New York City comprises the central
island of
Manhattan along
with four outer boroughs -
Brooklyn,
Queens, the Bronx , and
Staten
Island . Manhattan, to many,
is
New York - whatever your interests,
it's here that you'll spend the most
time and are likely to stay. New
York is very much a city of
neighborhoods
and is best explored on foot.
Offshore, the Statue of
Liberty and Ellis Island
comprise the first section of New
York (and America) that most
nineteenth-century immigrants would
have seen. The Financial District
takes in the skyscrapers and
historic buildings of Manhattan's
southern reaches and was hardest hit
by the destruction of perhaps its
most famous landmarks, the Twin
Towers of the World Trade Center.
Just northeast is the area around City
Hall , New York's well-appointed
municipal center, which adjoins TriBeCa
, known for its swanky restaurants,
galleries, and nightlife. Moving
east, Chinatown is
Manhattan's most populous ethnic
neighborhood, a vibrant locale
that's great for food and shopping.
Nearby, Little Italy bears
few traces of the once-strong
immigrant presence, while the Lower
East Side , the city's
traditional gateway neighborhood for
new immigrants, is nowadays
scattered with trendy bars and
clubs. To the west, SoHo is
one of the premier districts for
galleries and the commercial art
scene, not to mention designer
shopping. Continuing north, the West
and East Villages form a
focus of bars, restaurants, and
shops catering to students and
would-be bohemians - and of course
tourists. Chelsea is a
largely residential neighborhood
that is now mostly known for its gay
scene and art galleries that borders
on Manhattan's old Garment
District . Murray Hill
contains the city's largest
skyscraper and most enduring symbol,
the Empire State Building .
Beyond 42nd Street , the
main east-west artery of midtown,
the character of the city changes
quite radically, and the skyline
becomes more high-rise and home to
some of New York's most
awe-inspiring, neck-cricking
architecture.

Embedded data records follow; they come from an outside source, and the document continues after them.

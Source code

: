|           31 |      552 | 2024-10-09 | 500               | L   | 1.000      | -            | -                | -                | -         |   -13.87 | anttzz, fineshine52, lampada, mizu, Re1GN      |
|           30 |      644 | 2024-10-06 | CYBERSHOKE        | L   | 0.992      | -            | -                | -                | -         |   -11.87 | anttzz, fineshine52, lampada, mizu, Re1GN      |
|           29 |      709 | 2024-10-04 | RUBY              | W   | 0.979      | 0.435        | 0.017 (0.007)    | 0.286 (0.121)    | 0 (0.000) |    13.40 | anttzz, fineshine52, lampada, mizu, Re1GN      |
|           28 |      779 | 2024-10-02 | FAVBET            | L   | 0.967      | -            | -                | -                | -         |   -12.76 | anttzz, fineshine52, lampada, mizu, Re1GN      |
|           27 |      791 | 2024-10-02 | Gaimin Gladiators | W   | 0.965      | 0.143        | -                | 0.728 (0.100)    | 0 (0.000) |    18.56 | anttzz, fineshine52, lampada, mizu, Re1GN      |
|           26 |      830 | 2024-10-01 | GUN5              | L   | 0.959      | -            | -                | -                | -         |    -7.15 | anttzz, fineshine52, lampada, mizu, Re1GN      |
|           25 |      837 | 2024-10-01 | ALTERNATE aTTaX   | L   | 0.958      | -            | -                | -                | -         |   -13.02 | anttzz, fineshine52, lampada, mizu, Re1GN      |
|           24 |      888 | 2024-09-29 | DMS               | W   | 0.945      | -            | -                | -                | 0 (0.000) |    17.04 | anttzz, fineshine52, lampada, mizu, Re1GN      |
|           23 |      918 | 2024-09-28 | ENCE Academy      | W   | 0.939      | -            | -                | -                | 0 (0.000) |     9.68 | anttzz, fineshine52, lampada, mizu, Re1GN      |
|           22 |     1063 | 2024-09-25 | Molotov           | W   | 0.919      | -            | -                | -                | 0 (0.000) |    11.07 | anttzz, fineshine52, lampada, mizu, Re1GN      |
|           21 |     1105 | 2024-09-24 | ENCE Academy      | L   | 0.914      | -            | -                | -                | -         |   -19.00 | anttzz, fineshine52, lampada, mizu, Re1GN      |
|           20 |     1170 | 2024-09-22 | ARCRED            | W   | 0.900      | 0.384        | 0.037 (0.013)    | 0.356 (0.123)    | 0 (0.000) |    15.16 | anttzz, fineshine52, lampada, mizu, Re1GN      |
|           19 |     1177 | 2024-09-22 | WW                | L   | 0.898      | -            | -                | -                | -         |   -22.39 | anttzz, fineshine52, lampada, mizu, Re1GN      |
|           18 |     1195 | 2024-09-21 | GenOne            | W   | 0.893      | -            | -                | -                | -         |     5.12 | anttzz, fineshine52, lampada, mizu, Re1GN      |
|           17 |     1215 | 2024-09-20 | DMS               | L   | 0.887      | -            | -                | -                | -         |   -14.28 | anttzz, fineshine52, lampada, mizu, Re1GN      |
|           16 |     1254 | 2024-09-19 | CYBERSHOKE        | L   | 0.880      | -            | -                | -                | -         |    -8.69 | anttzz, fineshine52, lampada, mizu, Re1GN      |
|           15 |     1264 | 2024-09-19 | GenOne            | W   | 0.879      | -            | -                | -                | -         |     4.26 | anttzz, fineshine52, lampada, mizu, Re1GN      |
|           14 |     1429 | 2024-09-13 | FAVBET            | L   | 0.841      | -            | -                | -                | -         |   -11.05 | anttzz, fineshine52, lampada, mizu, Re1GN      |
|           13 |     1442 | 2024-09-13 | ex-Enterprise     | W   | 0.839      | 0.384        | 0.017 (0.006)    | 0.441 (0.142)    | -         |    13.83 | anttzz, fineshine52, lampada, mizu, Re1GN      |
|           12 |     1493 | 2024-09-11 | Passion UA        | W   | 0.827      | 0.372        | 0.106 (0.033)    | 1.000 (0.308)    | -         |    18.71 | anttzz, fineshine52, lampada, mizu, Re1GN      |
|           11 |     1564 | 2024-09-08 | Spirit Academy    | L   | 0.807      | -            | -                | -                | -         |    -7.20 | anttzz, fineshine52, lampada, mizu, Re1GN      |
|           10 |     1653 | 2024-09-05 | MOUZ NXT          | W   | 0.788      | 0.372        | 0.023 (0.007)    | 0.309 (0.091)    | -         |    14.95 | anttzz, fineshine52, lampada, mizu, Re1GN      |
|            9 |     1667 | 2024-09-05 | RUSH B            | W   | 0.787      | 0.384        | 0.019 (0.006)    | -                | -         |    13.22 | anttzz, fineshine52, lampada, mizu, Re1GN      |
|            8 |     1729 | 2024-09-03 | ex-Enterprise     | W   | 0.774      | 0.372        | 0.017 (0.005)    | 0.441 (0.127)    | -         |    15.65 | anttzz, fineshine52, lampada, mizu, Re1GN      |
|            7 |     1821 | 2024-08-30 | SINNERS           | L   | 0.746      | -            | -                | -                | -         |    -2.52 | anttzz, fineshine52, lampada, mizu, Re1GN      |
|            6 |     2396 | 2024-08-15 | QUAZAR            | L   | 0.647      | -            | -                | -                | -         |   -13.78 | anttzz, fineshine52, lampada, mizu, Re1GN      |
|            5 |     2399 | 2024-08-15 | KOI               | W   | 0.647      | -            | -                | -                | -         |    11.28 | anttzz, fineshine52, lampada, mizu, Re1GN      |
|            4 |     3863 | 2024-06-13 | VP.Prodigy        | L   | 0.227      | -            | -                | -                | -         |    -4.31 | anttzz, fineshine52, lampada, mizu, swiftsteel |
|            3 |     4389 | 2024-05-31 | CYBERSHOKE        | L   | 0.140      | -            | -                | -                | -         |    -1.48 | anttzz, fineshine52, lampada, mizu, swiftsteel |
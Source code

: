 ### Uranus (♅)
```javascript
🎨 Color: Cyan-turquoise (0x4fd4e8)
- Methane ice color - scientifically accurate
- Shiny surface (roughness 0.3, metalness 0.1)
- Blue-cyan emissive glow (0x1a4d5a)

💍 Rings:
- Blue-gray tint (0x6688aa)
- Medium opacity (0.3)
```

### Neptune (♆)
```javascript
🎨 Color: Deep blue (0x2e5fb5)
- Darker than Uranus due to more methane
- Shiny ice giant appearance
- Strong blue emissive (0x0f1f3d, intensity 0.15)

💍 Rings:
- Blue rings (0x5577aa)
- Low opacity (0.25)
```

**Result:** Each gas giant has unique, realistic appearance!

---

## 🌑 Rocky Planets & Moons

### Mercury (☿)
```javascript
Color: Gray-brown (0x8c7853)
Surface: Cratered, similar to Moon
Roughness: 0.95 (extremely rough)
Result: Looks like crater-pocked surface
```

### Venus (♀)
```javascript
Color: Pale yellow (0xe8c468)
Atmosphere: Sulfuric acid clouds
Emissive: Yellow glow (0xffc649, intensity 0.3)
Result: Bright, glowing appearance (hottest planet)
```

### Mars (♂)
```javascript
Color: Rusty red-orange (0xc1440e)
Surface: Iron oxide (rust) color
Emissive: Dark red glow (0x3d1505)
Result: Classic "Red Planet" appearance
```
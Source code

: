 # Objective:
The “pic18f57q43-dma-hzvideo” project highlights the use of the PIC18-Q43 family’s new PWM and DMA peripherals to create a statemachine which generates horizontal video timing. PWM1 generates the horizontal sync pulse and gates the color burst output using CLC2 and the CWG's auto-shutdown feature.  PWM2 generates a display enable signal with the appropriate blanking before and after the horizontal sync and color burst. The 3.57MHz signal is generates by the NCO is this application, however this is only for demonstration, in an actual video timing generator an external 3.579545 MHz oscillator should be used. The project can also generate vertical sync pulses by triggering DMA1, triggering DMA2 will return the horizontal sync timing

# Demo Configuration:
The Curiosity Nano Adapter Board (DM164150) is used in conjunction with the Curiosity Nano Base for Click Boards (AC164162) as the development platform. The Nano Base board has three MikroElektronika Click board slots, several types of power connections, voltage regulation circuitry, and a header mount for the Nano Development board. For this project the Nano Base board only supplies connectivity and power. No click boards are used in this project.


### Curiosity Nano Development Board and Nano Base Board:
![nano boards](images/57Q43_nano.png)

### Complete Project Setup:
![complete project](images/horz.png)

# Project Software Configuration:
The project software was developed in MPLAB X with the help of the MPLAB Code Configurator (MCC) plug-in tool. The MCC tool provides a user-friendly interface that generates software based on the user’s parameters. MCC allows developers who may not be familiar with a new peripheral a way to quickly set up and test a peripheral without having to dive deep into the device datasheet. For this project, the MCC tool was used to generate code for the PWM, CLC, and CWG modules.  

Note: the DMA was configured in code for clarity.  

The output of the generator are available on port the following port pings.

There are also some
superb museums and the city's best
shopping as you work your way north
up Fifth Avenue as far as
59th Street. Here, the classic
Manhattan vistas are broken by the
broad expanse of Central Park
, a supreme piece of
nineteenth-century landscaping,
without which life in Manhattan
would be unthinkable. Flanking the
park, the mostly residential and
fairly affluent Upper West Side
boasts Lincoln Center, Manhattan's
temple to the performing arts, the
American Museum of Natural History,
and Riverside Park along the Hudson
River. On the other side of the
park, the Upper East Side is
wealthier and more grandiose, with
its nineteenth-century millionaires'
mansions now transformed into a
string of magnificent museums known
as the "Museum Mile," the
most prominent being the vast Metropolitan
Museum of Art . Alongside is a
patrician residential neighborhood
that boasts some of the swankiest
addresses in Manhattan, and a nest
of designer shopping along Madison
Avenue in the seventies. Immediately
above Central Park, Harlem ,
the historic black
city-within-a-city, has a healthy
sense of an improving go-ahead
community; a jaunt further north is
most likely required only to see the
unusual Cloisters, a
nineteenth-century mock-up of a
medieval monastery, packed with
great European Romanesque and Gothic
art and (transplanted) architecture.